» Material for this task:
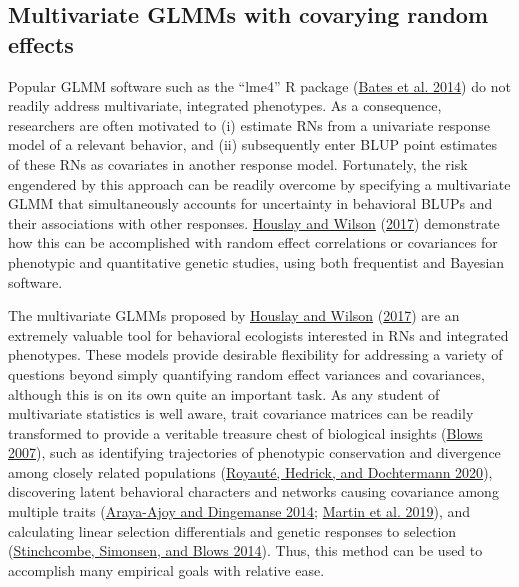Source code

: \documentclass{article}
\begin{document}
\hypertarget{multivariate-glmms-with-covarying-random-effects}{%
\subsection{Multivariate GLMMs with covarying random
effects}\label{multivariate-glmms-with-covarying-random-effects}}

Popular GLMM software such as the ``lme4'' R package
(\protect\hyperlink{ref-Bates2014}{Bates et al. 2014}) do not readily
address multivariate, integrated phenotypes. As a consequence,
researchers are often motivated to (i) estimate RNs from a univariate
response model of a relevant behavior, and (ii) subsequently enter BLUP
point estimates of these RNs as covariates in another response model.
Fortunately, the risk engendered by this approach can be readily
overcome by specifying a multivariate GLMM that simultaneously accounts
for uncertainty in behavioral BLUPs and their associations with other
responses. \protect\hyperlink{ref-Hous2017}{Houslay and Wilson}
(\protect\hyperlink{ref-Hous2017}{2017}) demonstrate how this can be
accomplished with random effect correlations or covariances for
phenotypic and quantitative genetic studies, using both frequentist and
Bayesian software.

The multivariate GLMMs proposed by
\protect\hyperlink{ref-Hous2017}{Houslay and Wilson}
(\protect\hyperlink{ref-Hous2017}{2017}) are an extremely valuable tool
for behavioral ecologists interested in RNs and integrated phenotypes.
These models provide desirable flexibility for addressing a variety of
questions beyond simply quantifying random effect variances and
covariances, although this is on its own quite an important task. As any
student of multivariate statistics is well aware, trait covariance
matrices can be readily transformed to provide a veritable treasure
chest of biological insights (\protect\hyperlink{ref-Blows2007}{Blows
2007}), such as identifying trajectories of phenotypic conservation and
divergence among closely related populations
(\protect\hyperlink{ref-Roy2020}{Royauté, Hedrick, and Dochtermann
2020}), discovering latent behavioral characters and networks causing
covariance among multiple traits
(\protect\hyperlink{ref-Araya2014}{Araya-Ajoy and Dingemanse 2014};
\protect\hyperlink{ref-Martin2019}{Martin et al. 2019}), and calculating
linear selection differentials and genetic responses to selection
(\protect\hyperlink{ref-Stinch2014}{Stinchcombe, Simonsen, and Blows
2014}). Thus, this method can be used to accomplish many empirical goals
with relative ease.
\end{document}
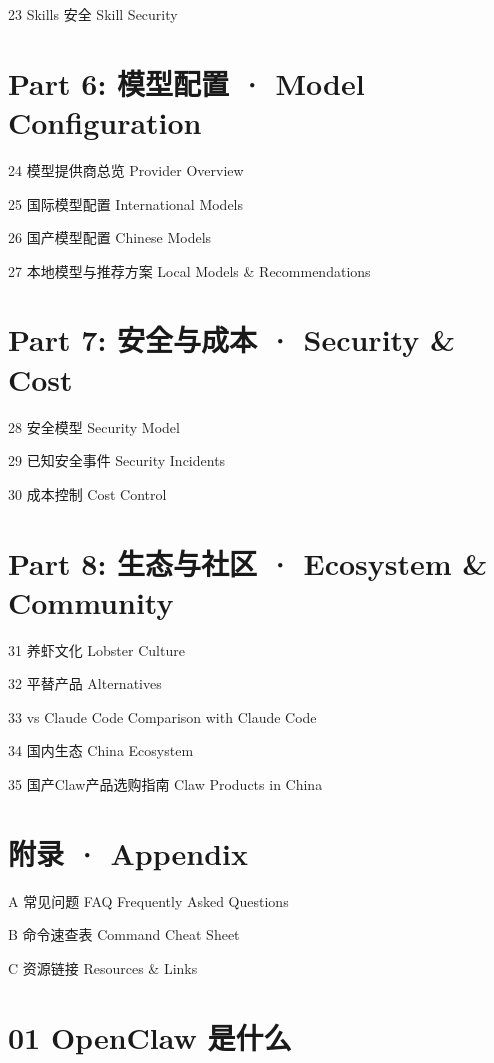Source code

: \documentclass[
  10
]{article}
\begin{document}
23 Skills 安全 Skill Security

\section{Part 6: 模型配置 · Model
Configuration}\label{part-6-ux6a21ux578bux914dux7f6e-model-configuration}

24 模型提供商总览 Provider Overview

25 国际模型配置 International Models

26 国产模型配置 Chinese Models

27 本地模型与推荐方案 Local Models \& Recommendations

\section{Part 7: 安全与成本 · Security \&
Cost}\label{part-7-ux5b89ux5168ux4e0eux6210ux672c-security-cost}

28 安全模型 Security Model

29 已知安全事件 Security Incidents

30 成本控制 Cost Control

\section{Part 8: 生态与社区 · Ecosystem \&
Community}\label{part-8-ux751fux6001ux4e0eux793eux533a-ecosystem-community}

31 养虾文化 Lobster Culture

32 平替产品 Alternatives

33 vs Claude Code Comparison with Claude Code

34 国内生态 China Ecosystem

35 国产Claw产品选购指南 Claw Products in China

\section{附录 · Appendix}\label{ux9644ux5f55-appendix}

A 常见问题 FAQ Frequently Asked Questions

B 命令速查表 Command Cheat Sheet

C 资源链接 Resources \& Links

\section{01 OpenClaw 是什么}\label{openclaw-ux662fux4ec0ux4e48}
\end{document}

» How to complete this task: Repeat each entry exactly as it appears; skip any picture.

» Answer section:
Source code

: \documentclass{article}
\begin{document}
\hypertarget{multivariate-glmms-with-covarying-random-effects}{%
\subsection{Multivariate GLMMs with covarying random
effects}\label{multivariate-glmms-with-covarying-random-effects}}

Popular GLMM software such as the ``lme4'' R package
(\protect\hyperlink{ref-Bates2014}{Bates et al. 2014}) do not readily
address multivariate, integrated phenotypes. As a consequence,
researchers are often motivated to (i) estimate RNs from a univariate
response model of a relevant behavior, and (ii) subsequently enter BLUP
point estimates of these RNs as covariates in another response model.
Fortunately, the risk engendered by this approach can be readily
overcome by specifying a multivariate GLMM that simultaneously accounts
for uncertainty in behavioral BLUPs and their associations with other
responses. \protect\hyperlink{ref-Hous2017}{Houslay and Wilson}
(\protect\hyperlink{ref-Hous2017}{2017}) demonstrate how this can be
accomplished with random effect correlations or covariances for
phenotypic and quantitative genetic studies, using both frequentist and
Bayesian software.

The multivariate GLMMs proposed by
\protect\hyperlink{ref-Hous2017}{Houslay and Wilson}
(\protect\hyperlink{ref-Hous2017}{2017}) are an extremely valuable tool
for behavioral ecologists interested in RNs and integrated phenotypes.
These models provide desirable flexibility for addressing a variety of
questions beyond simply quantifying random effect variances and
covariances, although this is on its own quite an important task. As any
student of multivariate statistics is well aware, trait covariance
matrices can be readily transformed to provide a veritable treasure
chest of biological insights (\protect\hyperlink{ref-Blows2007}{Blows
2007}), such as identifying trajectories of phenotypic conservation and
divergence among closely related populations
(\protect\hyperlink{ref-Roy2020}{Royauté, Hedrick, and Dochtermann
2020}), discovering latent behavioral characters and networks causing
covariance among multiple traits
(\protect\hyperlink{ref-Araya2014}{Araya-Ajoy and Dingemanse 2014};
\protect\hyperlink{ref-Martin2019}{Martin et al. 2019}), and calculating
linear selection differentials and genetic responses to selection
(\protect\hyperlink{ref-Stinch2014}{Stinchcombe, Simonsen, and Blows
2014}). Thus, this method can be used to accomplish many empirical goals
with relative ease.
\end{document}
Source code

: \documentclass[
  10
]{article}
\begin{document}
23 Skills 安全 Skill Security

\section{Part 6: 模型配置 · Model
Configuration}\label{part-6-ux6a21ux578bux914dux7f6e-model-configuration}

24 模型提供商总览 Provider Overview

25 国际模型配置 International Models

26 国产模型配置 Chinese Models

27 本地模型与推荐方案 Local Models \& Recommendations

\section{Part 7: 安全与成本 · Security \&
Cost}\label{part-7-ux5b89ux5168ux4e0eux6210ux672c-security-cost}

28 安全模型 Security Model

29 已知安全事件 Security Incidents

30 成本控制 Cost Control

\section{Part 8: 生态与社区 · Ecosystem \&
Community}\label{part-8-ux751fux6001ux4e0eux793eux533a-ecosystem-community}

31 养虾文化 Lobster Culture

32 平替产品 Alternatives

33 vs Claude Code Comparison with Claude Code

34 国内生态 China Ecosystem

35 国产Claw产品选购指南 Claw Products in China

\section{附录 · Appendix}\label{ux9644ux5f55-appendix}

A 常见问题 FAQ Frequently Asked Questions

B 命令速查表 Command Cheat Sheet

C 资源链接 Resources \& Links

\section{01 OpenClaw 是什么}\label{openclaw-ux662fux4ec0ux4e48}
\end{document}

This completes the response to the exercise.